Are You Using Banking Alerts? If Not, It’s Time!
With scammers out to get your last time, if you’re not already using banking alerts, you should check with your bank for options.
I checked for banking alerts after a call from a number claiming to be my bank’s fraud department.
I use those alerts to notify me when there is a charge out of my accounts above a certain figure. In this case, I hadn’t received one.
The recorded voice sounded like the voice my bank’s actual automated system uses. I had every reason to think it was legitimate. But with the sheer number of false calls we receive these days, I wasn’t willing to trust it.
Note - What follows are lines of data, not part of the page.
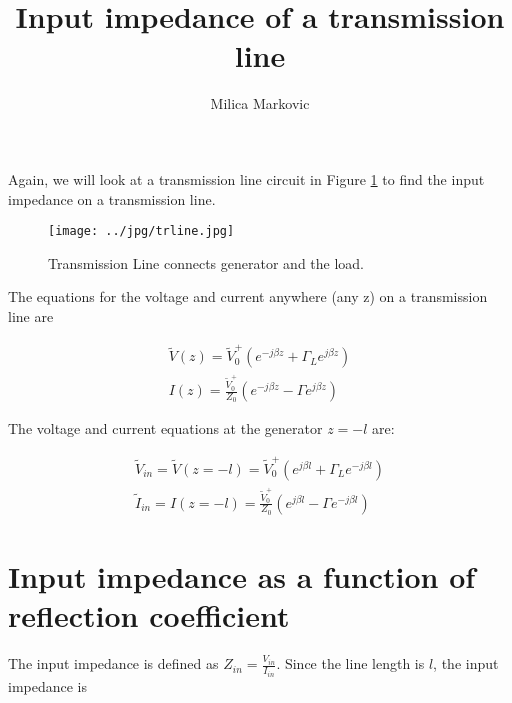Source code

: \documentclass{ximera}
\title{Input impedance of a transmission line}
\author{Milica Markovic}
\begin{document}
  
\begin{abstract}  

\end{abstract}  
\maketitle    



Again, we will look at a transmission line circuit in Figure \ref{fig:IITRLine} to find the input impedance on a transmission line.

\begin{figure}[htbp]
\begin{center}
\texttt{[image: ../jpg/trline.jpg]}
\end{center}
\caption{Transmission Line connects generator and the load.}
\label{fig:IITRLine}
\end{figure}




The equations for the voltage and current anywhere (any z) on a transmission line  are


\begin{eqnarray}
\tilde{V}(z)= \tilde{V}_0^+ (e^{-j \beta z} + \Gamma_L  e^{j \beta z }  ) \label{eq:vtlfin} \\
I(z)=   \frac{\tilde{V}_0^+}{Z_0}  (e^{-j \beta z} - \Gamma  e^{j \beta z}  ) \label{eq:itlfin}
\end{eqnarray}


The voltage and current equations at the generator $z=-l$ are:

\begin{eqnarray}
\tilde{V}_{in}=\tilde{V}(z=-l)= \tilde{V}_0^+ (e^{j \beta l} + \Gamma_L  e^{-j \beta l }  )  \\
\tilde{I}_{in}=I(z=-l)=   \frac{\tilde{V}_0^+}{Z_0}  (e^{j \beta l} - \Gamma  e^{-j \beta l}  ) 
\end{eqnarray}


\section{Input impedance as a function of reflection coefficient}

The input impedance is defined as $Z_{in}=\frac{V_{in}}{I_{in}}$. Since the line length is $l$, the input impedance is
\end{document}
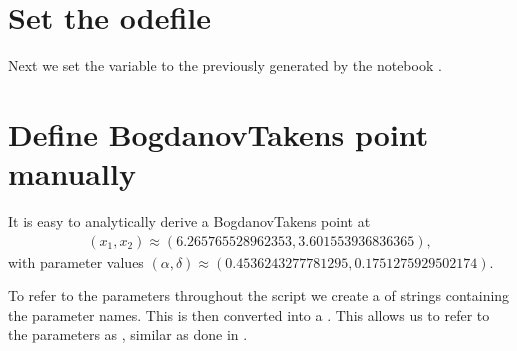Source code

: \documentclass[letterpaper,10pt,english]{jupyterBook}
\begin{document}
\section{Set the odefile}
\label{\detokenize{Bazykin:set-the-odefile}}
\sphinxAtStartPar
Next we set the variable  to the  previously generated by
the notebook {\hyperref[\detokenize{BazykinGenSym::doc}]{}}.

\begin{sphinxVerbatim}[commandchars=\\\{\}]
\end{sphinxVerbatim}


\section{Define Bogdanov\sphinxhyphen{}Takens point manually}
\label{\detokenize{Bazykin:define-bogdanov-takens-point-manually}}
\sphinxAtStartPar
It is easy to analytically derive a Bogdanov\sphinxhyphen{}Takens point at
\begin{equation*}
\begin{split}(x_1, x_2) \approx (6.265765528962353, 3.601553936836365),\end{split}
\end{equation*}
\sphinxAtStartPar
with parameter values \((\alpha, \delta) \approx (0.4536243277781295, 0.1751275929502174)\).

\begin{sphinxVerbatim}[commandchars=\\\{\}]
\PYG{p}{[}\PYG{p}{]}
\PYG{p}{[}\PYG{p}{]}
\end{sphinxVerbatim}

\sphinxAtStartPar
To refer to the parameters throughout the script we create a  of
strings containing the parameter names. This is then converted into a
. This allows us to refer to the parameters as ,
similar as done in .
\end{document}
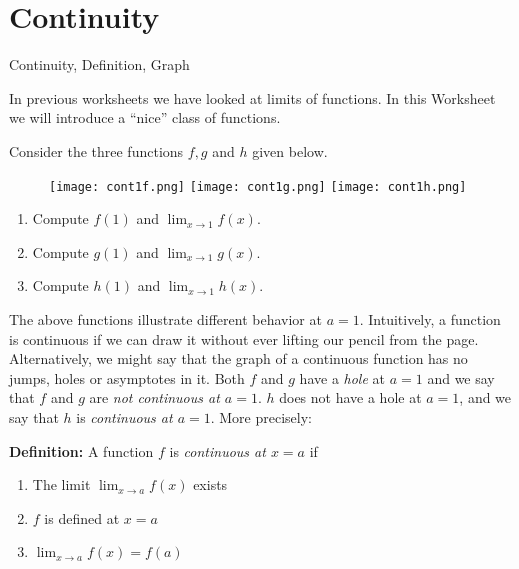 \section{Continuity}

\begin{tagblock}{Continuity, Definition, Graph}
\begin{question}
	In previous worksheets we have looked at limits of functions.  In this Worksheet we will introduce a ``nice'' class of functions.  



Consider the three functions $f, g$ and $h$ given below.  

\begin{figure}[h]
\texttt{[image: cont1f.png]} \hspace{.05in} \texttt{[image: cont1g.png]} \hspace{.05in} \texttt{[image: cont1h.png]}
\end{figure}
\begin{enumerate}
\item Compute $f(1)$ and $\displaystyle \lim_{x \to 1} f(x)$.
\item Compute $g(1)$ and $\displaystyle \lim_{x \to 1} g(x)$.
\item Compute $h(1)$ and $\displaystyle \lim_{x \to 1} h(x)$.

\end{enumerate}


\bigskip
The above functions illustrate different behavior at $a=1$.  Intuitively, a function is continuous if we can draw it without ever lifting our pencil from the page. Alternatively, we might say that the graph of a continuous function has no jumps, holes or asymptotes in it.  Both $f$ and $g$ have a 	\emph{hole} at $a=1$ and we say that $f$ and $g$ are \emph{not continuous at $a=1$}.  $h$ does not have a hole at $a=1$, and we say that $h$ is \emph{continuous at $a=1$}.  More precisely:

\textbf{Definition:}  A function $f$ is \emph{continuous at $x=a$} if 
\begin{enumerate}
\item The limit $\displaystyle \lim_{x \to a} f(x)$ exists
\item $f$ is defined at $x =a$
\item $\displaystyle \lim_{x \to a} f(x)=f(a)$
\end{enumerate}



\end{question}
\end{tagblock}
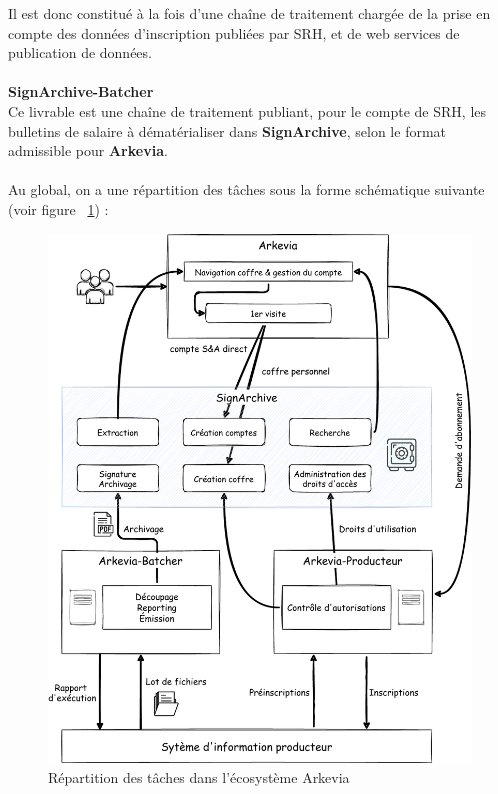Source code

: Il est donc constitué à la fois d’une chaîne de traitement chargée de la prise en compte des données d’inscription publiées par SRH, et de web services de publication de données.\\\\
\textbf{SignArchive-Batcher}\\
Ce livrable est une chaîne de traitement publiant, pour le compte de SRH, les bulletins de salaire à dématérialiser dans \textbf{SignArchive}, selon le format admissible pour \textbf{Arkevia}.\\\\
Au global, on a une répartition des tâches sous la forme schématique suivante (voir figure  ~\ref{fig:architecture_arkevia}) :
\begin{figure}[H]
    \begin{center}
        \includegraphics[width=\linewidth]{images/sec2/architecture-globale.pdf}
        \caption{Répartition des tâches dans l'écosystème Arkevia}
        \label{fig:architecture_arkevia}
    \end{center}
\end{figure}
\newpage

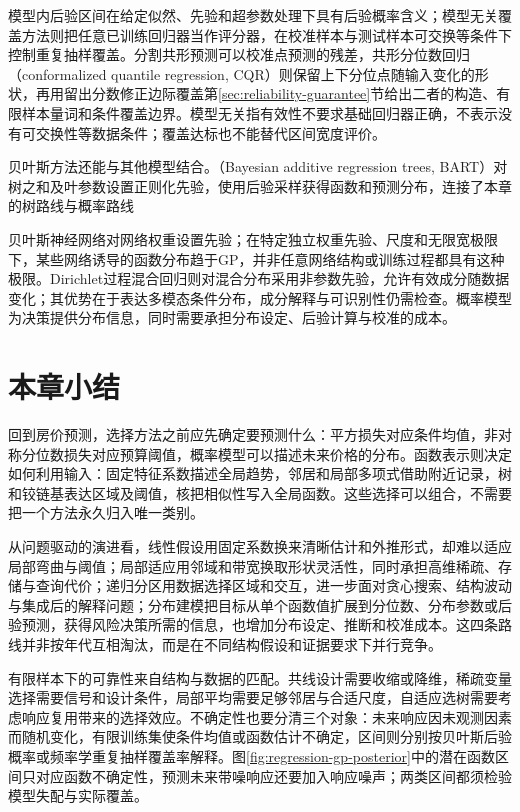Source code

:模型内后验区间在给定似然、先验和超参数处理下具有后验概率含义；模型无关覆盖方法则把任意已训练回归器当作评分器，在校准样本与测试样本可交换等条件下控制重复抽样覆盖。分割共形预测可以校准点预测的残差，共形分位数回归（conformalized quantile regression, CQR）则保留上下分位点随输入变化的形状，再用留出分数修正边际覆盖第\ref{sec:reliability-guarantee}节给出二者的构造、有限样本量词和条件覆盖边界。模型无关指有效性不要求基础回归器正确，不表示没有可交换性等数据条件；覆盖达标也不能替代区间宽度评价。

贝叶斯方法还能与其他模型结合。（Bayesian additive regression trees, BART）对树之和及叶参数设置正则化先验，使用后验采样获得函数和预测分布，连接了本章的树路线与概率路线

贝叶斯神经网络对网络权重设置先验；在特定独立权重先验、尺度和无限宽极限下，某些网络诱导的函数分布趋于GP，并非任意网络结构或训练过程都具有这种极限。Dirichlet过程混合回归则对混合分布采用非参数先验，允许有效成分随数据变化；其优势在于表达多模态条件分布，成分解释与可识别性仍需检查。概率模型为决策提供分布信息，同时需要承担分布设定、后验计算与校准的成本。

\section{本章小结}
\label{sec:regression-summary}

回到房价预测，选择方法之前应先确定要预测什么：平方损失对应条件均值，非对称分位数损失对应预算阈值，概率模型可以描述未来价格的分布。函数表示则决定如何利用输入：固定特征系数描述全局趋势，邻居和局部多项式借助附近记录，树和铰链基表达区域及阈值，核把相似性写入全局函数。这些选择可以组合，不需要把一个方法永久归入唯一类别。

从问题驱动的演进看，线性假设用固定系数换来清晰估计和外推形式，却难以适应局部弯曲与阈值；局部适应用邻域和带宽换取形状灵活性，同时承担高维稀疏、存储与查询代价；递归分区用数据选择区域和交互，进一步面对贪心搜索、结构波动与集成后的解释问题；分布建模把目标从单个函数值扩展到分位数、分布参数或后验预测，获得风险决策所需的信息，也增加分布设定、推断和校准成本。这四条路线并非按年代互相淘汰，而是在不同结构假设和证据要求下并行竞争。

有限样本下的可靠性来自结构与数据的匹配。共线设计需要收缩或降维，稀疏变量选择需要信号和设计条件，局部平均需要足够邻居与合适尺度，自适应选树需要考虑响应复用带来的选择效应。不确定性也要分清三个对象：未来响应因未观测因素而随机变化，有限训练集使条件均值或函数估计不确定，区间则分别按贝叶斯后验概率或频率学重复抽样覆盖率解释。图\ref{fig:regression-gp-posterior}中的潜在函数区间只对应函数不确定性，预测未来带噪响应还要加入响应噪声；两类区间都须检验模型失配与实际覆盖。

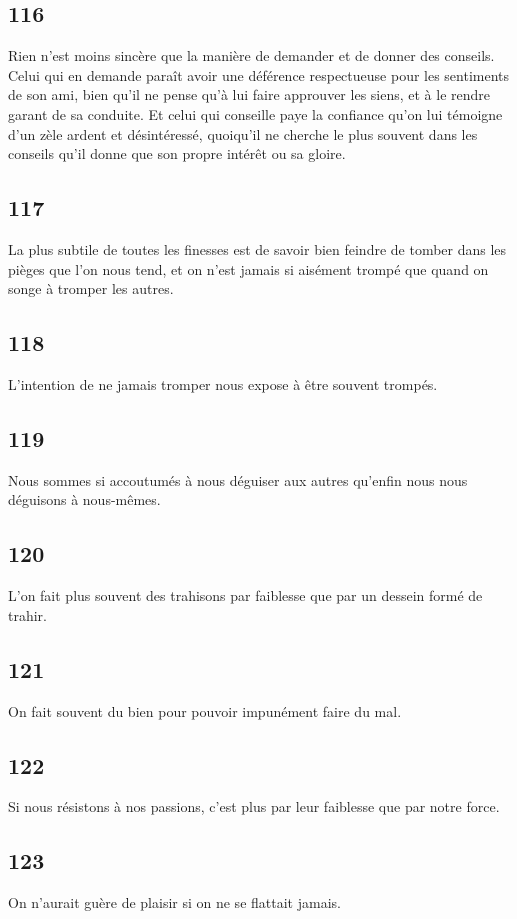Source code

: \documentclass[french,twoside]{book} %
\begin{document}
\subsection[{116}]{ \textsc{116} }
\noindent Rien n’est moins sincère que la manière de demander et de donner des conseils. Celui qui en demande paraît avoir une déférence respectueuse pour les sentiments de son ami, bien qu’il ne pense qu’à lui faire approuver les siens, et à le rendre garant de sa conduite. Et celui qui conseille paye la confiance qu’on lui témoigne d’un zèle ardent et désintéressé, quoiqu’il ne cherche le plus souvent dans les conseils qu’il donne que son propre intérêt ou sa gloire.
\subsection[{117}]{ \textsc{117} }
\noindent La plus subtile de toutes les finesses est de savoir bien feindre de tomber dans les pièges que l’on nous tend, et on n’est jamais si aisément trompé que quand on songe à tromper les autres.
\subsection[{118}]{ \textsc{118} }
\noindent L’intention de ne jamais tromper nous expose à être souvent trompés.
\subsection[{119}]{ \textsc{119} }
\noindent Nous sommes si accoutumés à nous déguiser aux autres qu’enfin nous nous déguisons à nous-mêmes.
\subsection[{120}]{ \textsc{120} }
\noindent L’on fait plus souvent des trahisons par faiblesse que par un dessein formé de trahir.
\subsection[{121}]{ \textsc{121} }
\noindent On fait souvent du bien pour pouvoir impunément faire du mal.
\subsection[{122}]{ \textsc{122} }
\noindent Si nous résistons à nos passions, c’est plus par leur faiblesse que par notre force.
\subsection[{123}]{ \textsc{123} }
\noindent On n’aurait guère de plaisir si on ne se flattait jamais.
\end{document}
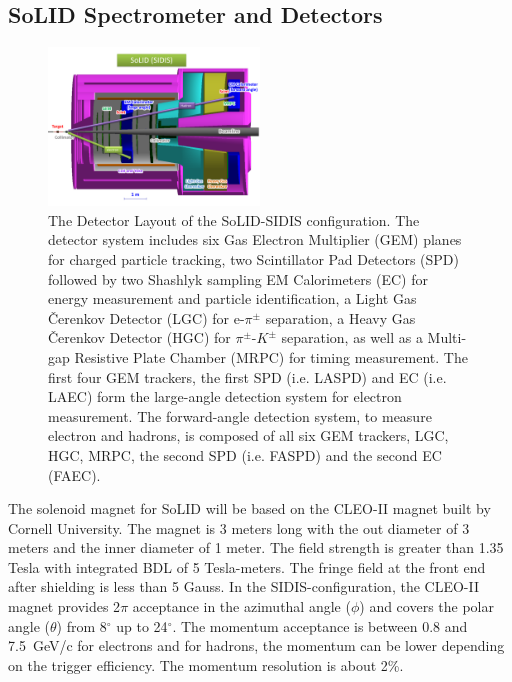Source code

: \subsection {SoLID Spectrometer and Detectors} 
\begin{figure}[!ht]
 \begin{center}
  \includegraphics[width=0.5\textwidth]{./figures/SoLID_SIDIS_setup.pdf}
   \caption[The Detector Layout of the SoLID-SIDIS
     configuration]{\footnotesize{The Detector Layout of the SoLID-SIDIS
       configuration. The detector system includes six Gas Electron Multiplier
       (GEM) planes for charged particle tracking, two Scintillator Pad
       Detectors (SPD) followed by two Shashlyk sampling EM Calorimeters (EC)
       for energy measurement and particle identification, a Light Gas
       \v{C}erenkov Detector (LGC) for e-$\pi^{\pm}$ separation, a Heavy Gas
       \v{C}erenkov Detector (HGC) for $\pi^{\pm}$-$K^{\pm}$ separation, as
       well as a Multi-gap Resistive Plate Chamber (MRPC) for timing
       measurement. The first four GEM trackers, the first SPD (i.e. LASPD) and
       EC (i.e. LAEC) form the large-angle detection system for electron
       measurement. The forward-angle detection system, to measure electron and
       hadrons, is composed of all six GEM trackers, LGC, HGC, MRPC, the second
       SPD (i.e. FASPD) and the second EC (FAEC).}}
   \label{solid_sidis}
 \end{center}
\end{figure}
The solenoid magnet for SoLID will be based on the CLEO-II magnet built by
Cornell University. The magnet is 3 meters long with the out diameter of 3
meters and the inner diameter of 1 meter. The field strength is greater than
1.35 Tesla with integrated BDL of 5 Tesla-meters. The fringe field at the front
end after shielding is less than 5 Gauss. In the SIDIS-configuration, the
CLEO-II magnet provides 2$\pi$ acceptance in the azimuthal angle ($\phi$) and
covers the polar angle ($\theta$) from 8$^{\circ}$ up to 24$^{\circ}$. The
momentum acceptance is between 0.8 and 7.5~GeV/c for electrons and for hadrons, 
the momentum can be lower depending on the trigger efficiency.  The momentum resolution is
about 2\%.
So I hung up and called my bank directly.
It turns out the call was legitimate and it was my bank’s fraud center calling to see if I had made a purchase at an auto parts store in Virginia. I told them I hadn’t been to Virginia in years.
They assured me they had declined the purchase — in the amount of about $54 — because they suspected as much. That’s why I hadn’t received any banking alerts about any charges on my account.
Thieves want your money!
My bank’s fraud center explained that somewhere along the way, someone had gotten hold of my debit card number and created a duplicate card. I don’t begin to know how this works, but apparently, some less-than-honest employee pulled it off.
But thanks to the new fancy chips in credit cards these days, it’s getting more difficult for scammers to operate. Unable to duplicate the chip, they rely on a “swipe-only” card. At bank fraud centers these days, swiping a credit or debit card automatically raises a red flag.
In this case, the fraud center saw that a card with my number was being swiped rather than inserted into a chip reader, and something told them it wasn’t a legitimate purchase. They stopped the transactions in its tracks before I lost a dime.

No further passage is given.